Mr. Trudeau began his presentation by leading his audience through his Prezzi “Swimming with the Sharks,” a detailed list of strategies for convincing lawyers to adopt plain language. He includes lawyers on the list of causes of low health literacy. Among the rational arguments for using plain language are that plain language is economical and the public prefers it, including lawyers themselves, according to a study conducted by Trudeau. He cited several examples of proof that plain language is economical, including a clarified billing statement that resulted in an 80% increase in patient payments at the Cleveland Clinic.

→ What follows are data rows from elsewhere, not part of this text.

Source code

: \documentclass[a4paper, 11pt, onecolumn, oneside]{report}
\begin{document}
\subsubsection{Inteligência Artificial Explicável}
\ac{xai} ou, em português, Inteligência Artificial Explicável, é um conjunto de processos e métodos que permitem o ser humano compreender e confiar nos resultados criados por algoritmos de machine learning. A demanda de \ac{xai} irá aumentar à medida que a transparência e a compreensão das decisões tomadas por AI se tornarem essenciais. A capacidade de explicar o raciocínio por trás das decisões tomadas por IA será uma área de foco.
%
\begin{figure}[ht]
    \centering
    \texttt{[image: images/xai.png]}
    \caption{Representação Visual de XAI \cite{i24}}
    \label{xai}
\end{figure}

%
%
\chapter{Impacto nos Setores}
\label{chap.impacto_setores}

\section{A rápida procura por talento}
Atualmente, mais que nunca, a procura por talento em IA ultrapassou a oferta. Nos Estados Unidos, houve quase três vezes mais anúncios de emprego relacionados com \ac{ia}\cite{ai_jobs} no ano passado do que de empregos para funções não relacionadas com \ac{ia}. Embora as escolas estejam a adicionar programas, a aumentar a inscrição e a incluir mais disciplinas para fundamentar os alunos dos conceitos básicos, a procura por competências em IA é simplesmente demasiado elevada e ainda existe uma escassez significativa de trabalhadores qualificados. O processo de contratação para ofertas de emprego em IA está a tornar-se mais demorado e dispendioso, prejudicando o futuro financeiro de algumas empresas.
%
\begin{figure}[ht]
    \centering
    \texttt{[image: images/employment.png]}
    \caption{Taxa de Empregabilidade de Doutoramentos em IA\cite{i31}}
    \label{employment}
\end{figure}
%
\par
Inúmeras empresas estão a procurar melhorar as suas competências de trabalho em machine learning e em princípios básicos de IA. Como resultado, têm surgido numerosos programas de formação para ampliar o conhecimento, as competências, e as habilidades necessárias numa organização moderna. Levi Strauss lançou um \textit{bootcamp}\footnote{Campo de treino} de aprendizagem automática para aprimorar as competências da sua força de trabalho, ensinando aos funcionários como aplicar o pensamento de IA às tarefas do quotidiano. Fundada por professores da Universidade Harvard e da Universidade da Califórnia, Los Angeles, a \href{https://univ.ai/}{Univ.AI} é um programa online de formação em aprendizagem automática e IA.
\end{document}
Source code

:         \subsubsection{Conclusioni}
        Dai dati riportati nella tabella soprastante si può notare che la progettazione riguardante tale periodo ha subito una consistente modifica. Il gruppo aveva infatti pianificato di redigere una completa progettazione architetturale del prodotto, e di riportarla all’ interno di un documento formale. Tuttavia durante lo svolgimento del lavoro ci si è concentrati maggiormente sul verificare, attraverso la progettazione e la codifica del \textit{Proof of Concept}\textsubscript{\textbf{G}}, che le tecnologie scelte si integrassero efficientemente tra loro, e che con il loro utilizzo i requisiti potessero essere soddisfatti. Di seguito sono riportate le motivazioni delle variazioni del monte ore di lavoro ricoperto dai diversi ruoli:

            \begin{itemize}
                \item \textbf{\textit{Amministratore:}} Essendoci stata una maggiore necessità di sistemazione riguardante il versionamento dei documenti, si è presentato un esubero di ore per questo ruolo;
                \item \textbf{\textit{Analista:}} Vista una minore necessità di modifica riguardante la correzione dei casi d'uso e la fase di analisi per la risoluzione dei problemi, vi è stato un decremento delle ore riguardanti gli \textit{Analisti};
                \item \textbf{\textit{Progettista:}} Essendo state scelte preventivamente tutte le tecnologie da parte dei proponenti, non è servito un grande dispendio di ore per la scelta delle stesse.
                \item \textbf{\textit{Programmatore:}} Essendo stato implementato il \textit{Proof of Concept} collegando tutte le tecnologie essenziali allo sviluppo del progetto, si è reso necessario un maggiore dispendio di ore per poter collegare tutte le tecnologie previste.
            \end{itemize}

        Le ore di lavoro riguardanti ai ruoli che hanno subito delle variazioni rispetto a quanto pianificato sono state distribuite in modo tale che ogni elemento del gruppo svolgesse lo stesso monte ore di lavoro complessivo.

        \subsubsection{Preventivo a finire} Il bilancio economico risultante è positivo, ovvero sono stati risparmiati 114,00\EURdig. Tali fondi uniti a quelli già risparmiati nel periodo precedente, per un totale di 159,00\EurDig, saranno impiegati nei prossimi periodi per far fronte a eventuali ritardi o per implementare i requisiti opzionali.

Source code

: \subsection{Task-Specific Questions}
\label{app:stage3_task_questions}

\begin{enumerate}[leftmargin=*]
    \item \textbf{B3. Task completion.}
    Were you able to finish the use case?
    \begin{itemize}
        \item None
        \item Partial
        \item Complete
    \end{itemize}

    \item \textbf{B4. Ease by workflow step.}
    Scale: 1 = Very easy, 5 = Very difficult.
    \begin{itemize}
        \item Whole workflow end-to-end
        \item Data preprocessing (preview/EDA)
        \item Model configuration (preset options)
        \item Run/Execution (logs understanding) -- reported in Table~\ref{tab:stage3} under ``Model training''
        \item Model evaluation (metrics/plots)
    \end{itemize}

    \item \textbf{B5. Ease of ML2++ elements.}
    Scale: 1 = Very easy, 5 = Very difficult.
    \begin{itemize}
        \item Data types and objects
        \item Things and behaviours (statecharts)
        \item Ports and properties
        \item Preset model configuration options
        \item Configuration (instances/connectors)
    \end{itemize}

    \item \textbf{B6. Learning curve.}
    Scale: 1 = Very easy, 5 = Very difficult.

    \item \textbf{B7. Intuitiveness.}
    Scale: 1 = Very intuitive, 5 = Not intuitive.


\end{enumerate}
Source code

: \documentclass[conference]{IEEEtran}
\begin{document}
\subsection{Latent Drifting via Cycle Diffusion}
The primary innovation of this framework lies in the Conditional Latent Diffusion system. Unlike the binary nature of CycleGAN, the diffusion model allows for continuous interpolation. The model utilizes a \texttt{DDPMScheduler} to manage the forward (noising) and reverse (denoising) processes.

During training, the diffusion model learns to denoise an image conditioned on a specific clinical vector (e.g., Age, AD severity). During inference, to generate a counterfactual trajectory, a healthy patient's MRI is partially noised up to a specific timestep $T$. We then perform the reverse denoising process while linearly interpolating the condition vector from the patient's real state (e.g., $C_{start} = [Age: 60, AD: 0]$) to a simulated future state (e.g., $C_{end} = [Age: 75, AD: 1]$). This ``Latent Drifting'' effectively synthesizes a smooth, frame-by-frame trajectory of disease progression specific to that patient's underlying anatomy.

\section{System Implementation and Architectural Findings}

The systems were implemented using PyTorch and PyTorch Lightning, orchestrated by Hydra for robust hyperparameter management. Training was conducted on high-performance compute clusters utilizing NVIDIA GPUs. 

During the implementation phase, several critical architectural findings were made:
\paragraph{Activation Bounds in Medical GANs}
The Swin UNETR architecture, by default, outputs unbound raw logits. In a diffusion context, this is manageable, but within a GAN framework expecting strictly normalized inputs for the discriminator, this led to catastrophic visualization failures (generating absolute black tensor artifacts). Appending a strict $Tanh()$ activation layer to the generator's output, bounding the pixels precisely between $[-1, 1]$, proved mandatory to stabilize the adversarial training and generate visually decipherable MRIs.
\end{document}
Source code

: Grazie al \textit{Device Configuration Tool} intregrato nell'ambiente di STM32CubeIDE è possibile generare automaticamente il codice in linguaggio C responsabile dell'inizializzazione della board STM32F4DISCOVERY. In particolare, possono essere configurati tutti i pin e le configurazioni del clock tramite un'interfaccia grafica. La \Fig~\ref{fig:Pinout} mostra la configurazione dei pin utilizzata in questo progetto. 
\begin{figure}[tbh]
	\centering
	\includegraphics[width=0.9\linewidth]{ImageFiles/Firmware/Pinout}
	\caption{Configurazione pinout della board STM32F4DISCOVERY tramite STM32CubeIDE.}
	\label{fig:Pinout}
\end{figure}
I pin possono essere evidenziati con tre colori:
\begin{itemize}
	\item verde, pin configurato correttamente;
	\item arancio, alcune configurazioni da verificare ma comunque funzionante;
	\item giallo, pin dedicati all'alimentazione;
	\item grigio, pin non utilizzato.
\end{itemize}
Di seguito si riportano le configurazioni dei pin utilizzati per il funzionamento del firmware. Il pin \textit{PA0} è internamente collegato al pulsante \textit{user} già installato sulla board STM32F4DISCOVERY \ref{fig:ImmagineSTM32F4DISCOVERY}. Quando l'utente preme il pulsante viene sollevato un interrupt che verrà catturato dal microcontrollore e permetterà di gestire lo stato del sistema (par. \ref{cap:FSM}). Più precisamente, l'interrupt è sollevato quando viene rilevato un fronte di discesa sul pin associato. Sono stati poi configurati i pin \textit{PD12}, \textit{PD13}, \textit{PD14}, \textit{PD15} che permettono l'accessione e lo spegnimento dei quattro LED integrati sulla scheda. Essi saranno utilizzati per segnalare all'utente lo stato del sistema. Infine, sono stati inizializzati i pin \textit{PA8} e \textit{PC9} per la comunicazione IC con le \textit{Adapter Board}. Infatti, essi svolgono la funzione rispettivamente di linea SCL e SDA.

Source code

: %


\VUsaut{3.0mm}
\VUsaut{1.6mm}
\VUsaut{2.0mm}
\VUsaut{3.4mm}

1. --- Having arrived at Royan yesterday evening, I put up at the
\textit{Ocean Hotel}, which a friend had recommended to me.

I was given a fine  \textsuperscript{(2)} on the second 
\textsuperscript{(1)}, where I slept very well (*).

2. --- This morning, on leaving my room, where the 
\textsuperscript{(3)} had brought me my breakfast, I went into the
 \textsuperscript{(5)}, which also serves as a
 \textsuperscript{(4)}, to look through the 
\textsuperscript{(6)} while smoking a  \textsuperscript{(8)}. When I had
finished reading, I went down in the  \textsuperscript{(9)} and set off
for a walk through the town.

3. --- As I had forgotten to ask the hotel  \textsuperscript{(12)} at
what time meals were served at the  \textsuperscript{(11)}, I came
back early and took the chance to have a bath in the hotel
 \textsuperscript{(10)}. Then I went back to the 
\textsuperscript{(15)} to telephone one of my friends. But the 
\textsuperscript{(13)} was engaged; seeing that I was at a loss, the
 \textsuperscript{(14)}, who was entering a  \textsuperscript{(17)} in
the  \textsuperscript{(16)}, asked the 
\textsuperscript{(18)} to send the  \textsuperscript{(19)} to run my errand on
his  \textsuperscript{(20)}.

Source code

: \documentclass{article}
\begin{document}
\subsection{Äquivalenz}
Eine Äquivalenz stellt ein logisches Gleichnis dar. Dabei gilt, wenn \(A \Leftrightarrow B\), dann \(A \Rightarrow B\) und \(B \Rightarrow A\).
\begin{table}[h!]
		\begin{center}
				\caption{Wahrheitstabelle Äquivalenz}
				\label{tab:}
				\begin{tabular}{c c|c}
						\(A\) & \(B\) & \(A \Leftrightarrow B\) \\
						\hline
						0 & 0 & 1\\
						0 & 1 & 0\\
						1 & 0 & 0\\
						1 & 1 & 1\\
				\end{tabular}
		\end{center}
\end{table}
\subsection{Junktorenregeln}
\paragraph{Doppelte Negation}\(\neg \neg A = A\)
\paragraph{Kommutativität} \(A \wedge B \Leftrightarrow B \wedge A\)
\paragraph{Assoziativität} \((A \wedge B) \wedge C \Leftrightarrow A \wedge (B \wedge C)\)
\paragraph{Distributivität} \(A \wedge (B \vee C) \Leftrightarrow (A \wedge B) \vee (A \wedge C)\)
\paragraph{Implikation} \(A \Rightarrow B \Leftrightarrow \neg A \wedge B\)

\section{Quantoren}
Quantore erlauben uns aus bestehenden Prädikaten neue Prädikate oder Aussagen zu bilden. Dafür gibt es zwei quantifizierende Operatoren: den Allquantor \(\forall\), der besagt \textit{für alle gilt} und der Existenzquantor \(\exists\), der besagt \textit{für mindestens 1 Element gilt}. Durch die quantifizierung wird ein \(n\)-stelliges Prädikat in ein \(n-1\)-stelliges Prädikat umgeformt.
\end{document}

Trudeau outlined the process and results of conducting a survey with 376 respondents, including details about the respondents’ education level and specifics about the kinds of language choices they preferred. Interestingly, as the education level of the respondents increased, so did the preference for plain language. He asked participants to choose between “traditional’ language examples and plain language examples. Eighty percent of the participants preferred the plain language version, which included choosing between active vs. passive constructions, strong verbs vs. nominalizations, plain words vs. complex words, and explaining vs. not explaining legal terms.
Trudeau also discussed common myths about using plain language, among them that using plain language prohibits the use of legal terms, and creates vagueness or ambiguity. He elaborated on ways to challenge these myths in the second part of his presentation, in which he described the drafting process from the lawyer’s point of view.
He spoke in sentence level detail about fixes for problems with three different types of ambiguity (syntactic, semantic and contextual ambiguity) and gave examples of each. In opposition to the usual rule of using fewer words, he recommended giving time and space to define legal terms. Trudeau spent the remainder of his presentation discussing examples. He included an example of a consent form, an ever-present challenge to plain language and health literate communication.